Un solo esempio dagli Aforismi politici di Campanella del 1601: 
Il dominio d’uno buono si dice regno e monarchia; d’uno malo si dice tirannia. Di più buoni si dice aristocrazia; di più mali si dice oligarchia. Di tutti buoni si dice politìa; di tutti mali si dice democrazia.
Poi lungo il Seicento - grazie anche alla nascita della massima francese - appare qualcosa di nuovo: una certa leggerezza, il teatrino - anche pungente - delle umane passioni. Tutte qualità che andranno ad abitare lussuosamente nell’aforisma moderno. 
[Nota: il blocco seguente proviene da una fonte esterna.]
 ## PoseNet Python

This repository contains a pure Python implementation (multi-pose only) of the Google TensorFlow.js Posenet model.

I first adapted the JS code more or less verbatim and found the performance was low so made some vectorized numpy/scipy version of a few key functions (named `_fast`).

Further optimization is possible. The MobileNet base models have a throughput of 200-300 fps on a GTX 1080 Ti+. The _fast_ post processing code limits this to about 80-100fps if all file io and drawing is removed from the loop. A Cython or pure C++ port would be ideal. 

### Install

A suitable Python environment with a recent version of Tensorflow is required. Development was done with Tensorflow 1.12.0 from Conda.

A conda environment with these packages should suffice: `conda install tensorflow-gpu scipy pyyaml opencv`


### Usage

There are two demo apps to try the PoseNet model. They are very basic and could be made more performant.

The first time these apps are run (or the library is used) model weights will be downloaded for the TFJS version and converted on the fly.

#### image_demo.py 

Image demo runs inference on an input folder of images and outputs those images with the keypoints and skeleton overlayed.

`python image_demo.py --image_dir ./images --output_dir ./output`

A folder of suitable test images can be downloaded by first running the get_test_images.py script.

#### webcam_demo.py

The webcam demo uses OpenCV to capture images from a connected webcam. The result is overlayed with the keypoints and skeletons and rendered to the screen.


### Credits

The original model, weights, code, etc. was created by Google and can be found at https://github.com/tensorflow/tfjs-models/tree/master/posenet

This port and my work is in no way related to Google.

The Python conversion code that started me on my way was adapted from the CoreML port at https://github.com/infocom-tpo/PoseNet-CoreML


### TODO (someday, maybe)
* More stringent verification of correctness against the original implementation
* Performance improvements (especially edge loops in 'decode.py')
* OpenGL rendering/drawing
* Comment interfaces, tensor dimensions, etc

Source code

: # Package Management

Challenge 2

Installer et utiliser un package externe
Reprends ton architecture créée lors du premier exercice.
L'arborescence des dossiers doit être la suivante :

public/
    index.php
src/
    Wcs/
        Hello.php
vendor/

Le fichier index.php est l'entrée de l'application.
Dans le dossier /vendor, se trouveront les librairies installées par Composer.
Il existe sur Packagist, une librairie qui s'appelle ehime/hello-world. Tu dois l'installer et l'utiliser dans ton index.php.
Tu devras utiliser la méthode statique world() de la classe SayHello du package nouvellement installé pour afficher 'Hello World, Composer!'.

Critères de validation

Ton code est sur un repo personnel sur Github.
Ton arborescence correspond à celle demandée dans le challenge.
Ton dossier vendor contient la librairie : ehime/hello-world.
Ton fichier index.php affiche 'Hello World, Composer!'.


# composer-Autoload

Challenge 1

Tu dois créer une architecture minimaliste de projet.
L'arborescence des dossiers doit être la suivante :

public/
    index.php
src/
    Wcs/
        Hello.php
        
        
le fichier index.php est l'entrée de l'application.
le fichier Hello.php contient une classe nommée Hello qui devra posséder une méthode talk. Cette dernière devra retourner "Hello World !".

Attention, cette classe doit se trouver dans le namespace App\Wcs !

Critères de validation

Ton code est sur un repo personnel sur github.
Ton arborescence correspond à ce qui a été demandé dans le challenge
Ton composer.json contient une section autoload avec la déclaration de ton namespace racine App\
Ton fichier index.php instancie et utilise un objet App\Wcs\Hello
Salvator Rosa (autoritratto)

Ed è così che un Salvator Rosa, pittore, scrittore, poeta, musicista, attore, moralista, figura pienamente seicentesca in questo suo enciclopedismo biografico, può annotare aforismi di acuta modernità:
Dove son molte leggi, vi son molte ingiustizie.
Due solo giorni felici toccano colui che prende moglie: quello delle nozze e quello del funerale.

Francesco Algarotti

La linea perdura, arricchendosi del motto di spirito e colorandosi di illuminata ironia lungo il Settecento, quando nei Pensieri diversi un Francesco Algarotti, amico di Voltaire, uomo curioso e pungente, nemico dell’ignoranza e dell’affettazione, può scrivere:
Gli epigrammisti in poesia sono come i fioristi in pittura.
Chi non sa viver solo morirà in compagnia.
La donna non pone tanto studio nel vestirsi se non perché l’uomo meglio desideri di vederla spogliata.